Sometimes, my friends… Sometimes you accidentally fall (mouth open) onto a chocolate Easter egg and consume half of it in one sitting. Such a thing could happen to anyone, I’m sure you’ll agree. But when this happens (as it does around this time of year), you need to reassert your virtue and maybe also remind your body that green stuff is Good For It.

Look at these photos of green things, and feel at peace:

I don’t know about you, but I feel healthier just looking at those.

Salad, as I pointed out only recently, can be a bit of a downer of a meal. You can, however, make it delicious in any number of ways, and this is a lovely (not to mention stupidly easy) spring soup to bring in the longer, warmer evenings.

Seriously, this is surprisingly delicious.
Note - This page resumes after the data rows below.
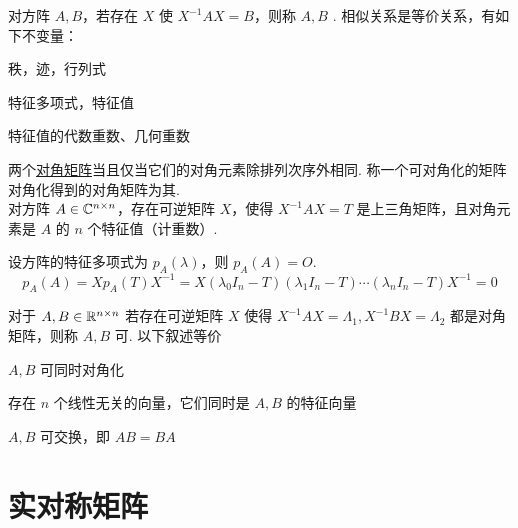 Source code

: \documentclass[./main.tex]{subfiles}
\begin{document}
对方阵 $A,B$，若存在 $X$ 使 $X^{-1}AX=B$，则称 $A,B$ . 相似关系是等价关系，有如下不变量：
\begin{enumerate*}
    \item 秩，迹，行列式
    \item 特征多项式，特征值
    \item 特征值的代数重数、几何重数
\end{enumerate*}

两个\underline{对角矩阵}当且仅当它们的对角元素除排列次序外相同. 称一个可对角化的矩阵对角化得到的对角矩阵为其.\\

对方阵 $A\in\mathbb{C}^{n\times n}$，存在可逆矩阵 $X$，使得 $X^{-1}AX=T$ 是上三角矩阵，且对角元素是 $A$ 的 $n$ 个特征值（计重数）.

设方阵的特征多项式为 $p_A(\lambda)$，则 $p_A(A)=O$.
$$p_A(A)=Xp_A(T)X^{-1}=X(\lambda_0 I_n-T)(\lambda_1 I_n-T)\cdots(\lambda_n I_n-T)X^{-1}=0$$

对于 $A,B\in\mathbb{R}^{n\times n}$ 若存在可逆矩阵 $X$ 使得 $X^{-1}AX=\Lambda_1,X^{-1}BX=\Lambda_2$ 都是对角矩阵，则称 $A,B$ 可. 以下叙述等价
\begin{enumerate*}
    \item $A,B$ 可同时对角化
    \item 存在 $n$ 个线性无关的向量，它们同时是 $A,B$ 的特征向量
    \item $A,B$ 可交换，即 $AB=BA$
\end{enumerate*}

\section{实对称矩阵}
\end{document}
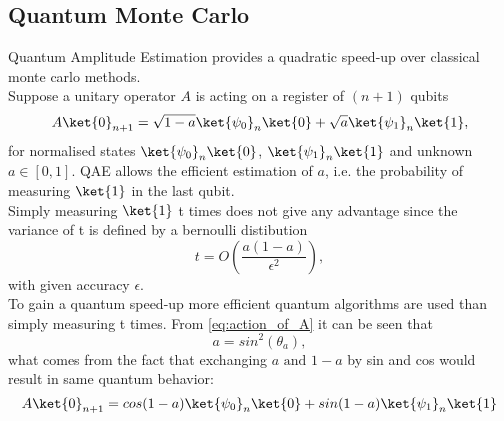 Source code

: \documentclass[../../main.tex]{subfiles}
\begin{document}
\subsection{Quantum Monte Carlo}\label{sec: qmc}
Quantum Amplitude Estimation provides a quadratic speed-up over classical monte carlo methods. \\
Suppose a unitary operator $A$ is acting on a register of $(n+1)$ qubits
\begin{equation}\label{eq:action_of_A}
  A\ket{0}_{n+1} = \sqrt{1-a}\ket{\psi_0}_{n}\ket{0}+\sqrt{a}\ket{\psi_1}_{n}\ket{1},
\end{equation}
for normalised states $\ket{\psi_0}_{n}\ket{0}$, $\ket{\psi_1}_{n}\ket{1}$ and unknown $a \in [0,1]$.
QAE allows the efficient estimation of $a$, i.e. the probability of measuring $\ket{1}$ in the last qubit.\\
Simply measuring $\ket{1}$ t times does not give any advantage since the variance of t is defined by a bernoulli distibution
\begin{equation}\label{eq:t}
  t = O(\frac{a(1-a)}{\epsilon^2}),
\end{equation}
with given accuracy $\epsilon$.\\
To gain a quantum speed-up more efficient quantum algorithms are used than simply measuring t times. 
From \ref{eq:action_of_A} it can be seen that
\begin{equation}\label{eq:aIsSin}
  a = sin^2(\theta_a),
\end{equation}
what comes from the fact that exchanging $a \text{ and } 1-a$ by sin and cos would result in same quantum behavior:\\
\begin{equation}\label{eq:action_of_A_sin}
  A\ket{0}_{n+1} = cos(1-a)\ket{\psi_0}_{n}\ket{0}+sin(1-a)\ket{\psi_1}_{n}\ket{1}
\end{equation}
\end{document}
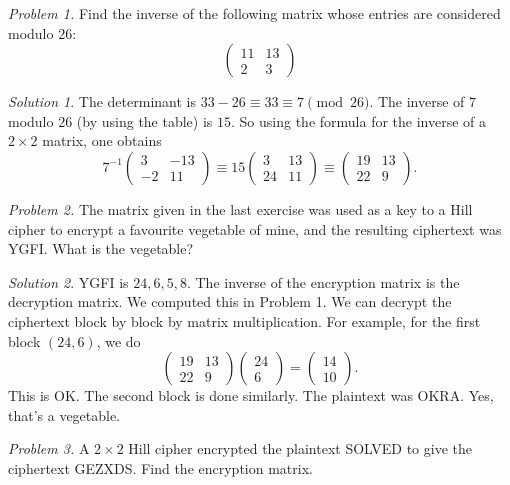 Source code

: \documentclass{article}
\theoremstyle{plain}
\theoremstyle{definition}
\theoremstyle{remark}
\newtheorem*{solution}{Solution}
\numberwithin{theorem}{section}
\begin{document}
\emph{Problem 1.}
Find the inverse of the following matrix whose entries are considered modulo $26$:
\[
	\begin{pmatrix} 11 & 13 \\ 2 & 3 \end{pmatrix}
\]


\begin{solution}
The determinant is $33 - 26 \equiv 33 \equiv 7 \pmod{26}$.  The inverse of $7$ modulo $26$ (by using the table) is $15$.  So using the formula for the inverse of a $2 \times 2$ matrix, one obtains
\[
	7^{-1}
	\begin{pmatrix}
	3 & -13 \\ -2 & 11
	\end{pmatrix}
	\equiv
	15	
	\begin{pmatrix}
		3 & 13 \\ 24 & 11
	\end{pmatrix}
	\equiv
	\begin{pmatrix}
		19 & 13 \\ 22 & 9
	\end{pmatrix}.
\]
\end{solution}

\emph{Problem 2.}
The matrix given in the last exercise was used as a key to a Hill cipher to encrypt a favourite vegetable of mine, and the resulting ciphertext was YGFI.  What is the vegetable?

\begin{solution}
YGFI is $24, 6, 5, 8$.  The inverse of the encryption matrix is the decryption matrix.  We computed this in Problem 1.  We can decrypt the ciphertext block by block by matrix multiplication.  For example, for the first block $(24, 6)$, we do 
\[
	\begin{pmatrix}
		19 & 13 \\ 22 & 9
	\end{pmatrix}
	\begin{pmatrix}
		24 \\ 6 
	\end{pmatrix}
	= 
	\begin{pmatrix}
		14 \\ 10
	\end{pmatrix}.
\]
This is OK.  The second block is done similarly. The plaintext was OKRA.  Yes, that's a vegetable.
\end{solution}


\emph{Problem 3.}
A $2 \times 2$ Hill cipher encrypted the plaintext SOLVED to give the ciphertext GEZXDS.  Find the encryption matrix.
\end{document}
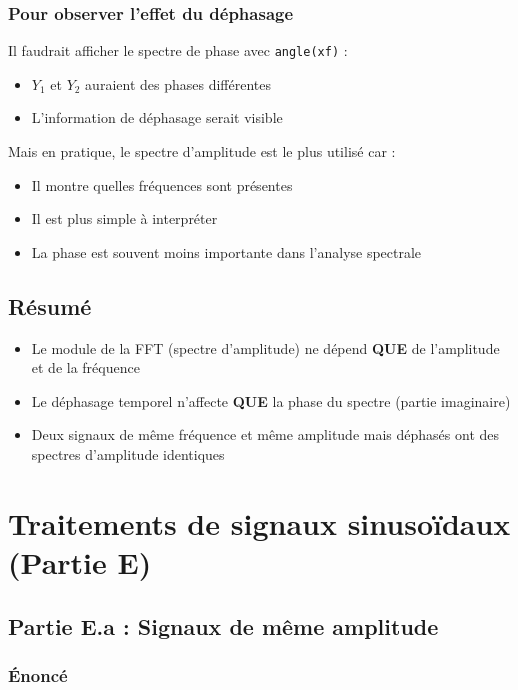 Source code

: \documentclass[12pt,a4paper]{article}
\begin{document}
\subsubsection{Pour observer l'effet du déphasage}

Il faudrait afficher le spectre de phase avec \texttt{angle(xf)} :
\begin{itemize}
    \item $Y_1$ et $Y_2$ auraient des phases différentes
    \item L'information de déphasage serait visible
\end{itemize}

Mais en pratique, le spectre d'amplitude est le plus utilisé car :
\begin{itemize}
    \item Il montre quelles fréquences sont présentes
    \item Il est plus simple à interpréter
    \item La phase est souvent moins importante dans l'analyse spectrale
\end{itemize}

\subsection{Résumé}

\begin{itemize}
    \item Le module de la FFT (spectre d'amplitude) ne dépend \textbf{QUE} de l'amplitude et de la fréquence
    \item Le déphasage temporel n'affecte \textbf{QUE} la phase du spectre (partie imaginaire)
    \item Deux signaux de même fréquence et même amplitude mais déphasés ont des spectres d'amplitude identiques
\end{itemize}

\newpage

\section{Traitements de signaux sinusoïdaux (Partie E)}

\subsection{Partie E.a : Signaux de même amplitude}

\subsubsection{Énoncé}
\end{document}
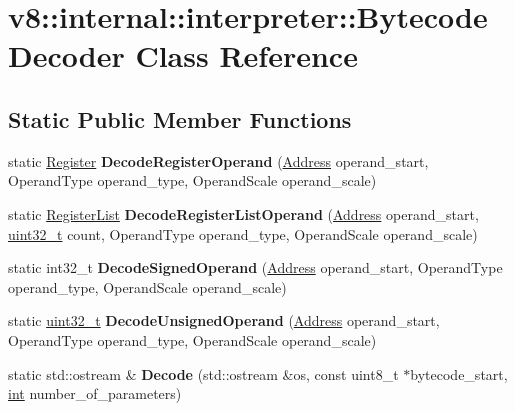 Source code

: \hypertarget{classv8_1_1internal_1_1interpreter_1_1BytecodeDecoder}{}\section{v8\+:\+:internal\+:\+:interpreter\+:\+:Bytecode\+Decoder Class Reference}
\label{classv8_1_1internal_1_1interpreter_1_1BytecodeDecoder}
\subsection*{Static Public Member Functions}
\begin{DoxyCompactItemize}
\item 
\mbox{\label{classv8_1_1internal_1_1interpreter_1_1BytecodeDecoder_ae6898ac65e67590041d7a368a952f167}} 
static \mbox{\hyperlink{classv8_1_1internal_1_1interpreter_1_1Register}{Register}} {\bfseries Decode\+Register\+Operand} (\mbox{\hyperlink{classuintptr__t}{Address}} operand\+\_\+start, Operand\+Type operand\+\_\+type, Operand\+Scale operand\+\_\+scale)
\item 
\mbox{\label{classv8_1_1internal_1_1interpreter_1_1BytecodeDecoder_a6847328e2bbccba309ab2b2ab24c4703}} 
static \mbox{\hyperlink{classv8_1_1internal_1_1interpreter_1_1RegisterList}{Register\+List}} {\bfseries Decode\+Register\+List\+Operand} (\mbox{\hyperlink{classuintptr__t}{Address}} operand\+\_\+start, \mbox{\hyperlink{classuint32__t}{uint32\+\_\+t}} count, Operand\+Type operand\+\_\+type, Operand\+Scale operand\+\_\+scale)
\item 
\mbox{\label{classv8_1_1internal_1_1interpreter_1_1BytecodeDecoder_a5ac4e9d4db2cc579313309234cd789d8}} 
static int32\+\_\+t {\bfseries Decode\+Signed\+Operand} (\mbox{\hyperlink{classuintptr__t}{Address}} operand\+\_\+start, Operand\+Type operand\+\_\+type, Operand\+Scale operand\+\_\+scale)
\item 
\mbox{\label{classv8_1_1internal_1_1interpreter_1_1BytecodeDecoder_ae2edbb0761fd863bd54238eb7b599f5a}} 
static \mbox{\hyperlink{classuint32__t}{uint32\+\_\+t}} {\bfseries Decode\+Unsigned\+Operand} (\mbox{\hyperlink{classuintptr__t}{Address}} operand\+\_\+start, Operand\+Type operand\+\_\+type, Operand\+Scale operand\+\_\+scale)
\item 
\mbox{\label{classv8_1_1internal_1_1interpreter_1_1BytecodeDecoder_a576068c1a75d20e39c27dae73e5abbd9}} 
static std\+::ostream \& {\bfseries Decode} (std\+::ostream \&os, const uint8\+\_\+t $\ast$bytecode\+\_\+start, \mbox{\hyperlink{classint}{int}} number\+\_\+of\+\_\+parameters)
\end{DoxyCompactItemize}


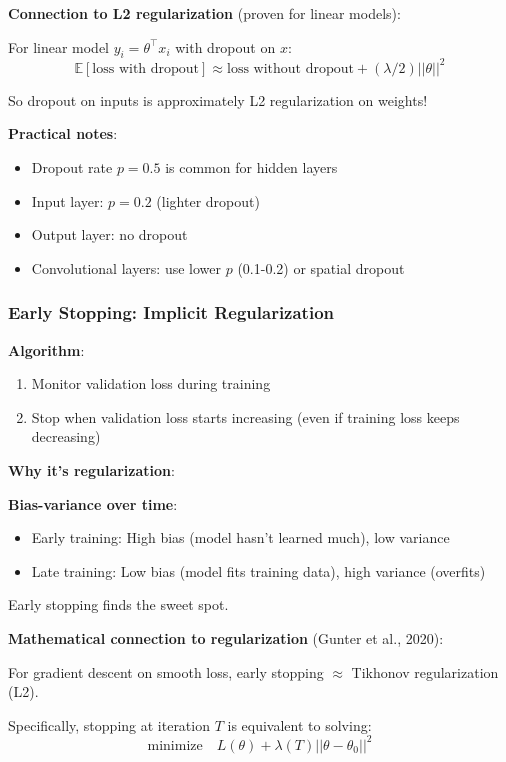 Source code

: \textbf{Connection to L2 regularization} (proven for linear models):

For linear model $y_i = \theta^\top x_i$ with dropout on $x$:
\begin{equation}
\mathbb{E}[\text{loss with dropout}] \approx \text{loss without dropout} + (\lambda/2)||\theta||^2
\end{equation}

So dropout on inputs is approximately L2 regularization on weights!

\textbf{Practical notes}:
\begin{itemize}
    \item Dropout rate $p = 0.5$ is common for hidden layers
    \item Input layer: $p = 0.2$ (lighter dropout)
    \item Output layer: no dropout
    \item Convolutional layers: use lower $p$ (0.1-0.2) or spatial dropout
\end{itemize}

\subsubsection{Early Stopping: Implicit Regularization}

\textbf{Algorithm}:
\begin{enumerate}
    \item Monitor validation loss during training
    \item Stop when validation loss starts increasing (even if training loss keeps decreasing)
\end{enumerate}

\textbf{Why it's regularization}:

\textbf{Bias-variance over time}:
\begin{itemize}
    \item Early training: High bias (model hasn't learned much), low variance
    \item Late training: Low bias (model fits training data), high variance (overfits)
\end{itemize}

Early stopping finds the sweet spot.

\textbf{Mathematical connection to regularization} (Gunter et al., 2020):

For gradient descent on smooth loss, early stopping $\approx$ Tikhonov regularization (L2).

Specifically, stopping at iteration $T$ is equivalent to solving:
\begin{equation}
\text{minimize} \quad L(\theta) + \lambda(T)||\theta - \theta_0||^2
\end{equation}

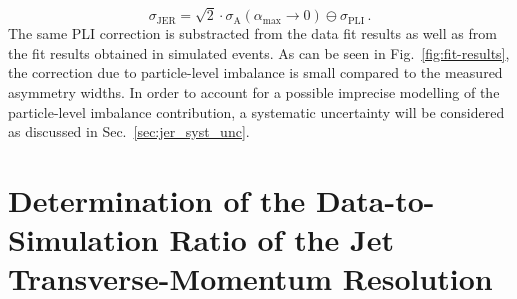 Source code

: \begin{equation}
\sigma_\mathrm{JER} =  \sqrt{2} \cdot \sigma_\mathrm{A}(\alpha_\mathrm{max} \rightarrow 0) \ominus \sigma_\mathrm{PLI} \, .
\end{equation}  
The same PLI correction is substracted from the data fit results as well as from the fit results obtained in simulated events. As can be seen in Fig.~\ref{fig:fit-results}, the correction due to particle-level imbalance is small compared to the measured asymmetry widths. In order to account for a possible imprecise modelling of the particle-level imbalance contribution, a systematic uncertainty will be considered as discussed in Sec.~\ref{sec:jer_syst_unc}.

\section[Determination of the Data-to-Simulation Ratio]{Determination of the Data-to-Simulation Ratio of the Jet Transverse-Momentum Resolution}
\label{sec:jer_ratio_determination}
Just give it a shot.

Rocket, Spinach & Watercress Soup (Vegan, Gluten-free)

Serves 4, generously (2sp per portion)
Preparation time: 5 mins
Cooking time: 35 mins


Large saucepan/pot with lid; measuring jug; immersion/stick blender; it goes without saying by this point that you may need to chop something, so you should probably be suitably knived-up.


  • 300g potatoes (I used new potatoes, but anything should work)
  • 200-240g rocket, watercress, and spinach salad (I use this mix from ASDA)
  • 2 (very) large white onions
  • 3 cloves garlic
  • 1 vegetable stock cube
  • 700ml boiling water
  • Salt & pepper
  • Cooking spray/splash of oil


  1. Get your pan on a medium heat and spray liberally with cooking spray, or pour in a splash of oil – and, of course, boil your kettle. Leave to heat up while you do your minimal amounts of preparation. Peel & finely dice your onions, peel the garlic and chop slightly (this will get blitzed, so don’t worry about chopping finely), then cut your potatoes into small-ish chunks. No need to peel! Chuck the onions into the pan with a pinch of salt & pepper and cook, stirring occasionally, for 5 minutes or until starting to soften.
  2. Add the garlic and potato chunks, stir, and leave for a further 5 minutes. You can them crumble in your stock cube and pack your lovely greens down on top. Carefully pour over the hot water – if you do it this way round, it’ll start to wilt your greens from the top and they’ll fit into the pot more easily. Give everything a stir around and put the lid on. Let simmer on a medium heat for 20-25 minutes until the potatoes are tender.
  3. Blend the soup with a stick blender (or do it in batches in a liquidiser), and serve. If you’re neither vegan nor gluten-free, you can have a cheese sandwich this and you’ll probably find a new religion.
Soup, like black bean chilli, is almost impossible to photograph nicely. But look at how GREEN this is!

There you have it – a delicious, wholesome, incredibly green soup. Use this power wisely.